BEGIN
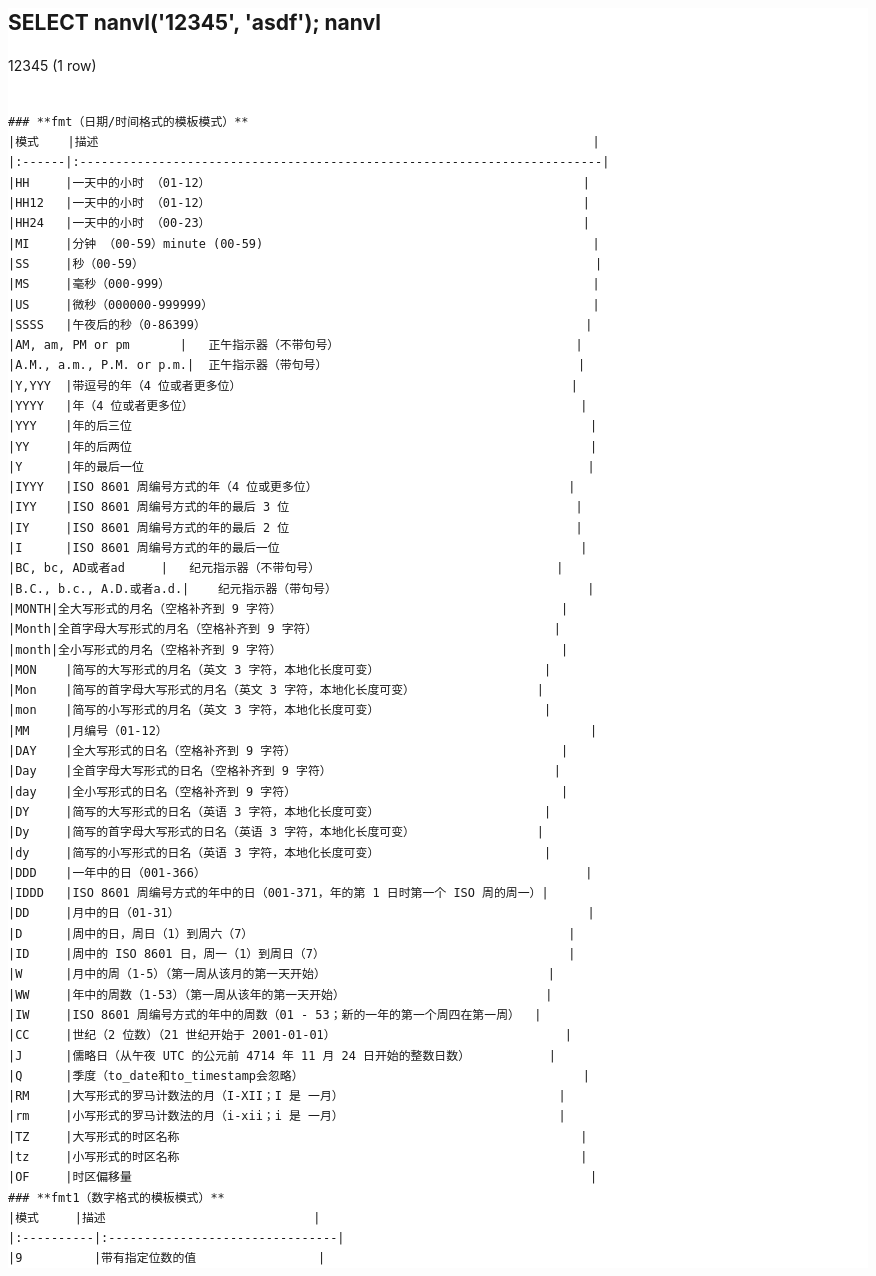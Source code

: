SELECT nanvl('12345', 'asdf');
 nanvl 
-------
 12345
(1 row)
```

### **fmt（日期/时间格式的模板模式）**
|模式    |描述                                                                     |
|:------|:-------------------------------------------------------------------------|
|HH	    |一天中的小时 （01-12）                                                    |
|HH12   |一天中的小时 （01-12）                                                    |
|HH24   |一天中的小时 （00-23）                                                    |
|MI		|分钟 （00-59）minute (00-59)                                              |
|SS		|秒（00-59）                                                               |
|MS		|毫秒（000-999）                                                           |
|US		|微秒（000000-999999）                                                     |
|SSSS	|午夜后的秒（0-86399）                                                     |
|AM, am, PM or pm		|	正午指示器（不带句号）                                 |
|A.M., a.m., P.M. or p.m.|	正午指示器（带句号）                                   |
|Y,YYY	|带逗号的年（4 位或者更多位）                                              |
|YYYY	|年（4 位或者更多位）                                                      |
|YYY	|年的后三位                                                                |
|YY		|年的后两位                                                                |
|Y		|年的最后一位                                                              |
|IYYY	|ISO 8601 周编号方式的年（4 位或更多位）                                   |
|IYY	|ISO 8601 周编号方式的年的最后 3 位                                        |
|IY		|ISO 8601 周编号方式的年的最后 2 位                                        |
|I		|ISO 8601 周编号方式的年的最后一位                                          |
|BC, bc, AD或者ad		|	纪元指示器（不带句号）                                 |
|B.C., b.c., A.D.或者a.d.|	纪元指示器（带句号）                                   |
|MONTH|全大写形式的月名（空格补齐到 9 字符）                                       |
|Month|全首字母大写形式的月名（空格补齐到 9 字符）                                 |
|month|全小写形式的月名（空格补齐到 9 字符）                                       |
|MON	|简写的大写形式的月名（英文 3 字符，本地化长度可变）                       |
|Mon	|简写的首字母大写形式的月名（英文 3 字符，本地化长度可变）                 |
|mon	|简写的小写形式的月名（英文 3 字符，本地化长度可变）                       |
|MM		|月编号（01-12）                                                           |
|DAY	|全大写形式的日名（空格补齐到 9 字符）                                     |
|Day	|全首字母大写形式的日名（空格补齐到 9 字符）                               |
|day	|全小写形式的日名（空格补齐到 9 字符）                                     |
|DY		|简写的大写形式的日名（英语 3 字符，本地化长度可变）                       |
|Dy		|简写的首字母大写形式的日名（英语 3 字符，本地化长度可变）                 |
|dy		|简写的小写形式的日名（英语 3 字符，本地化长度可变）                       |
|DDD	|一年中的日（001-366）                                                     |
|IDDD	|ISO 8601 周编号方式的年中的日（001-371，年的第 1 日时第一个 ISO 周的周一）|
|DD		|月中的日（01-31）                                                         |
|D		|周中的日，周日（1）到周六（7）                                            |
|ID		|周中的 ISO 8601 日，周一（1）到周日（7）                                  |
|W		|月中的周（1-5）（第一周从该月的第一天开始）                               |
|WW		|年中的周数（1-53）（第一周从该年的第一天开始）                            |
|IW		|ISO 8601 周编号方式的年中的周数（01 - 53；新的一年的第一个周四在第一周）  |
|CC		|世纪（2 位数）（21 世纪开始于 2001-01-01）                                |
|J		|儒略日（从午夜 UTC 的公元前 4714 年 11 月 24 日开始的整数日数）           |
|Q		|季度（to_date和to_timestamp会忽略）                                       |
|RM		|大写形式的罗马计数法的月（I-XII；I 是 一月）                              |
|rm		|小写形式的罗马计数法的月（i-xii；i 是 一月）                              |
|TZ		|大写形式的时区名称                                                        |
|tz		|小写形式的时区名称                                                        |
|OF		|时区偏移量                                                                |
### **fmt1（数字格式的模板模式）**
|模式		|描述                             |
|:----------|:--------------------------------|
|9			|带有指定位数的值                 |
```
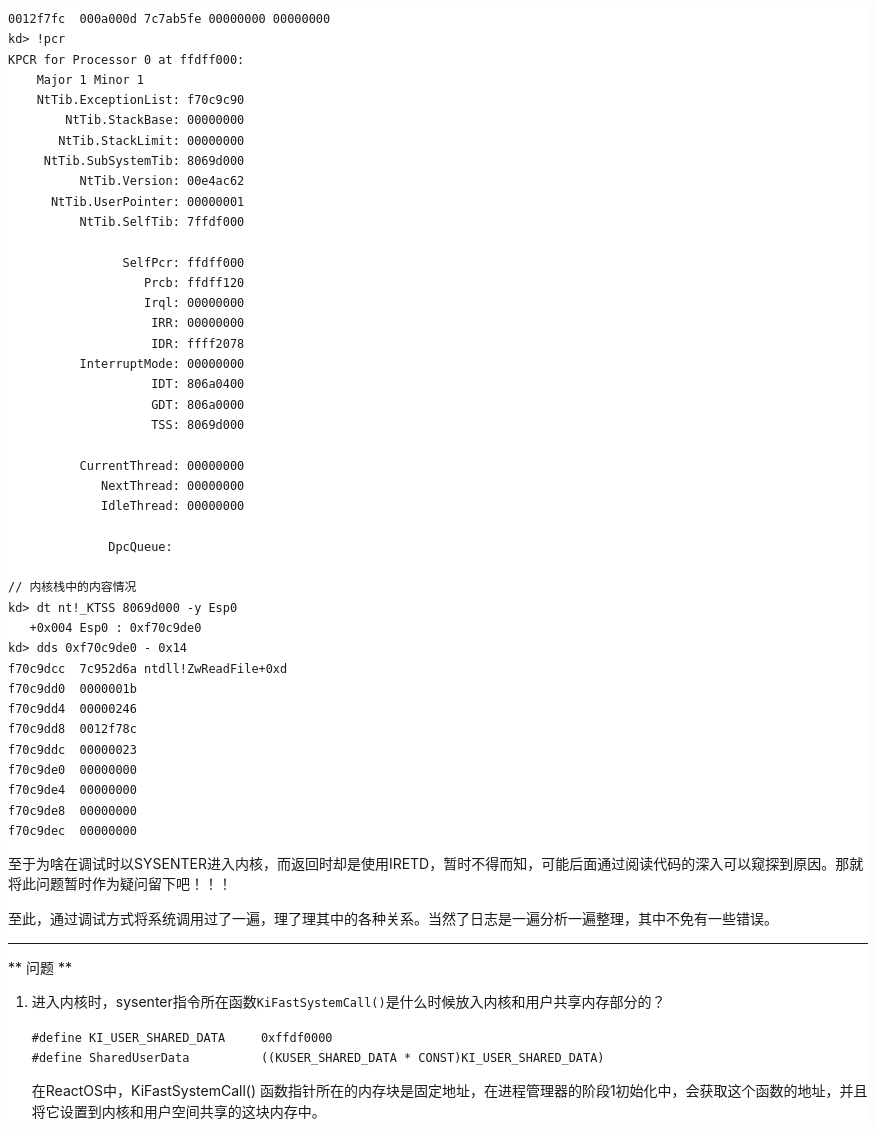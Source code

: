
 ```
0012f7fc  000a000d 7c7ab5fe 00000000 00000000
kd> !pcr
KPCR for Processor 0 at ffdff000:
    Major 1 Minor 1
	NtTib.ExceptionList: f70c9c90
	    NtTib.StackBase: 00000000
	   NtTib.StackLimit: 00000000
	 NtTib.SubSystemTib: 8069d000
	      NtTib.Version: 00e4ac62
	  NtTib.UserPointer: 00000001
	      NtTib.SelfTib: 7ffdf000

	            SelfPcr: ffdff000
	               Prcb: ffdff120
	               Irql: 00000000
	                IRR: 00000000
	                IDR: ffff2078
	      InterruptMode: 00000000
	                IDT: 806a0400
	                GDT: 806a0000
	                TSS: 8069d000

	      CurrentThread: 00000000
	         NextThread: 00000000
	         IdleThread: 00000000

	          DpcQueue:

// 内核栈中的内容情况
kd> dt nt!_KTSS 8069d000 -y Esp0
   +0x004 Esp0 : 0xf70c9de0
kd> dds 0xf70c9de0 - 0x14
f70c9dcc  7c952d6a ntdll!ZwReadFile+0xd
f70c9dd0  0000001b
f70c9dd4  00000246
f70c9dd8  0012f78c
f70c9ddc  00000023
f70c9de0  00000000
f70c9de4  00000000
f70c9de8  00000000
f70c9dec  00000000
```

至于为啥在调试时以SYSENTER进入内核，而返回时却是使用IRETD，暂时不得而知，可能后面通过阅读代码的深入可以窥探到原因。那就将此问题暂时作为疑问留下吧！！！

至此，通过调试方式将系统调用过了一遍，理了理其中的各种关系。当然了日志是一遍分析一遍整理，其中不免有一些错误。

-------------------
** 问题 **

1. 进入内核时，sysenter指令所在函数`KiFastSystemCall()`是什么时候放入内核和用户共享内存部分的？
	```
    #define KI_USER_SHARED_DATA     0xffdf0000
	#define SharedUserData          ((KUSER_SHARED_DATA * CONST)KI_USER_SHARED_DATA)
    ```
    在ReactOS中，KiFastSystemCall() 函数指针所在的内存块是固定地址，在进程管理器的阶段1初始化中，会获取这个函数的地址，并且将它设置到内核和用户空间共享的这块内存中。
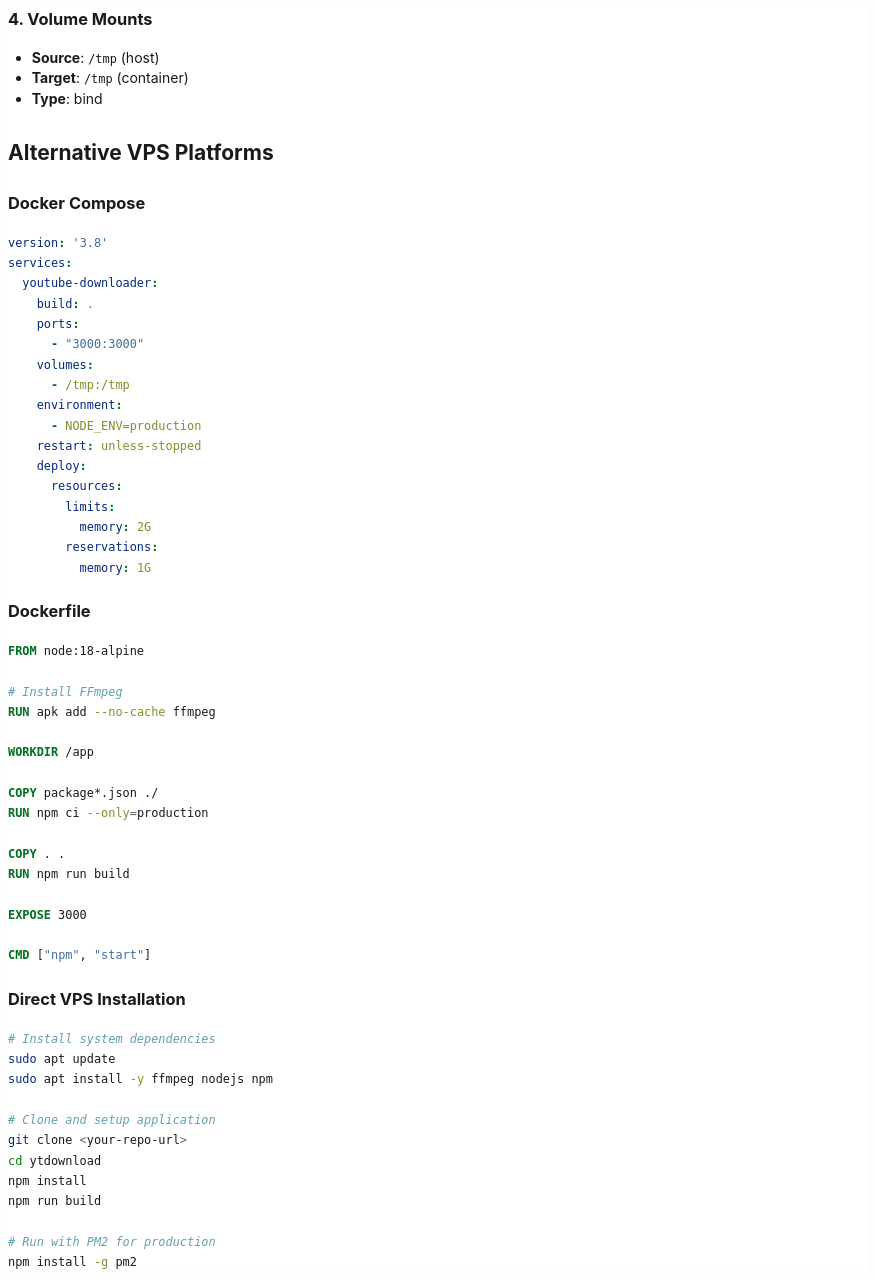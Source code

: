 ### 4. Volume Mounts
- **Source**: `/tmp` (host)
- **Target**: `/tmp` (container)
- **Type**: bind

## Alternative VPS Platforms

### Docker Compose
```yaml
version: '3.8'
services:
  youtube-downloader:
    build: .
    ports:
      - "3000:3000"
    volumes:
      - /tmp:/tmp
    environment:
      - NODE_ENV=production
    restart: unless-stopped
    deploy:
      resources:
        limits:
          memory: 2G
        reservations:
          memory: 1G
```

### Dockerfile
```dockerfile
FROM node:18-alpine

# Install FFmpeg
RUN apk add --no-cache ffmpeg

WORKDIR /app

COPY package*.json ./
RUN npm ci --only=production

COPY . .
RUN npm run build

EXPOSE 3000

CMD ["npm", "start"]
```

### Direct VPS Installation
```bash
# Install system dependencies
sudo apt update
sudo apt install -y ffmpeg nodejs npm

# Clone and setup application
git clone <your-repo-url>
cd ytdownload
npm install
npm run build

# Run with PM2 for production
npm install -g pm2
```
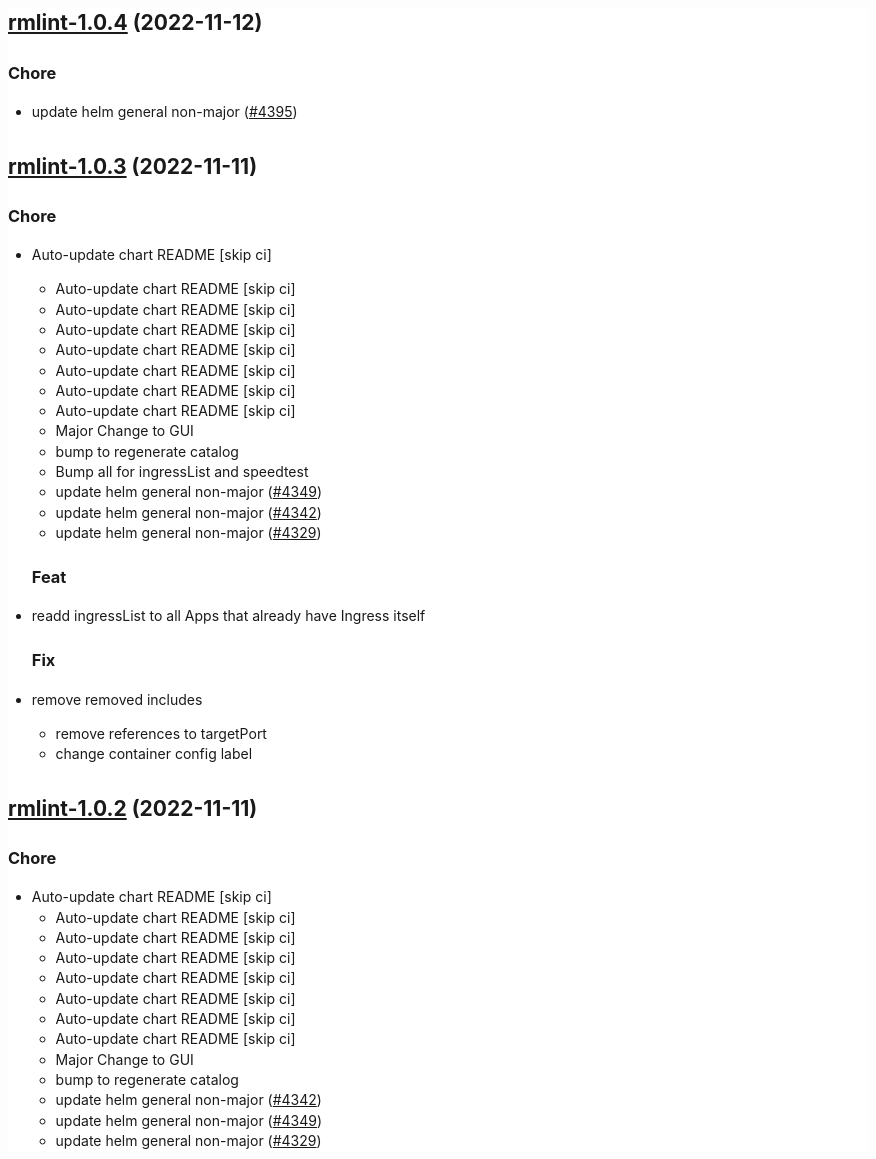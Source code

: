 ## [rmlint-1.0.4](https://github.com/truecharts/charts/compare/rmlint-1.0.3...rmlint-1.0.4) (2022-11-12)

### Chore

- update helm general non-major ([#4395](https://github.com/truecharts/charts/issues/4395))
  
  


## [rmlint-1.0.3](https://github.com/truecharts/charts/compare/rmlint-0.0.34...rmlint-1.0.3) (2022-11-11)

### Chore

- Auto-update chart README [skip ci]
  - Auto-update chart README [skip ci]
  - Auto-update chart README [skip ci]
  - Auto-update chart README [skip ci]
  - Auto-update chart README [skip ci]
  - Auto-update chart README [skip ci]
  - Auto-update chart README [skip ci]
  - Auto-update chart README [skip ci]
  - Major Change to GUI
  - bump to regenerate catalog
  - Bump all for ingressList and speedtest
  - update helm general non-major ([#4349](https://github.com/truecharts/charts/issues/4349))
  - update helm general non-major ([#4342](https://github.com/truecharts/charts/issues/4342))
  - update helm general non-major ([#4329](https://github.com/truecharts/charts/issues/4329))
  
  ### Feat

- readd ingressList to all Apps that already have Ingress itself
  
  ### Fix

- remove removed includes
  - remove references to targetPort
  - change container config label
  
  


## [rmlint-1.0.2](https://github.com/truecharts/charts/compare/rmlint-0.0.34...rmlint-1.0.2) (2022-11-11)

### Chore

- Auto-update chart README [skip ci]
  - Auto-update chart README [skip ci]
  - Auto-update chart README [skip ci]
  - Auto-update chart README [skip ci]
  - Auto-update chart README [skip ci]
  - Auto-update chart README [skip ci]
  - Auto-update chart README [skip ci]
  - Auto-update chart README [skip ci]
  - Major Change to GUI
  - bump to regenerate catalog
  - update helm general non-major ([#4342](https://github.com/truecharts/charts/issues/4342))
  - update helm general non-major ([#4349](https://github.com/truecharts/charts/issues/4349))
  - update helm general non-major ([#4329](https://github.com/truecharts/charts/issues/4329))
END
ASSIGNED TASK
All lines of the data that hold "不带句号" need to be copied.

FINISHED TASK
|AM, am, PM or pm		|	正午指示器（不带句号）                                 |
|BC, bc, AD或者ad		|	纪元指示器（不带句号）                                 |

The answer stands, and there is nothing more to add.